Чапаев. Железный поток. Как закалялась сталь - Страница 5
На русской почве, как известно, эта ситуация породила выплеск духовности, еще более далекий от практических действий. В то время как в английском работном доме мистер Бамбл сечет Оливера Твиста, его русский коллега, мистер Лобов, из „Очерков бурсы“ Н. Помяловского в Александро-Невской бурсе сечет беднягу Карася. И, Боже, какая „нравственная обида… созревает после“, какие слезы пролиты потом в одиночестве, какие „небесные силы“ призваны – и только… „Но должно же было разрешиться чем-нибудь это пассивное страданье?“ – восклицает Н. Помяловский и признает: – „Оно могло пока разрешиться только внутренним путем“.
И может быть, нигде с такою силою не выразилась нравственная ситуация старой литературы, как в трилогии Л. Толстого „Детство. Отрочество. Юность“. Николеньку даже и не секут – достаточно, если St.– Jérôme только пригрозит: „Принести розог!“ – и уже в душе буря. Да что розги!
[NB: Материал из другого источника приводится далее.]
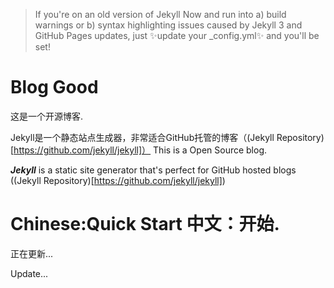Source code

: > If you're on an old version of Jekyll Now and run into a) build warnings or b) syntax highlighting issues caused by Jekyll 3 and GitHub Pages updates, just ✨update your _config.yml✨ and you'll be set!
# Blog Good
这是一个开源博客.

Jekyll是一个静态站点生成器，非常适合GitHub托管的博客（(Jekyll Repository)[https://github.com/jekyll/jekyll]）
This is a Open Source blog.

_**Jekyll**_ is a static site generator that's perfect for GitHub hosted blogs ((Jekyll Repository)[https://github.com/jekyll/jekyll])
# Chinese:Quick Start 中文：开始.
正在更新...

Update...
Любимейшая, обожаемая нянюшка Наталья Савишна в сердцах о разбитом графине махнет барчука по лицу мокрой скатертью. „Как!“ – взорвется он. „… Наталья… бьет меня по лицу мокрой скатертью, как дворового мальчишку. Нет, это ужасно!“ И хлынут слезы обиды, и станет растерянная старуха извиняться, и слезы потекут еще сильнее. Комплекс личного достоинства развит в барчонке до такой степени, что он буквально ищет какой-нибудь несправедливости, чтобы оскорбиться. Он плачет оттого, что дядька Карл Иванович хлопнул у него над головой муху („забыл про меня!“), и выдумывает в объяснение слезам какой-то страшный сон, потому что смешно и впрямь плакать оттого только, что тебе на голову свалилась дохлая муха. Что говорить о несправедливостях, которые испытывает Николенька Иртеньев от педагогов! „Я искал пистолетов, которыми мог бы застрелиться“, „… Три дня я не выходил из комнаты“, „… И плакал много…“.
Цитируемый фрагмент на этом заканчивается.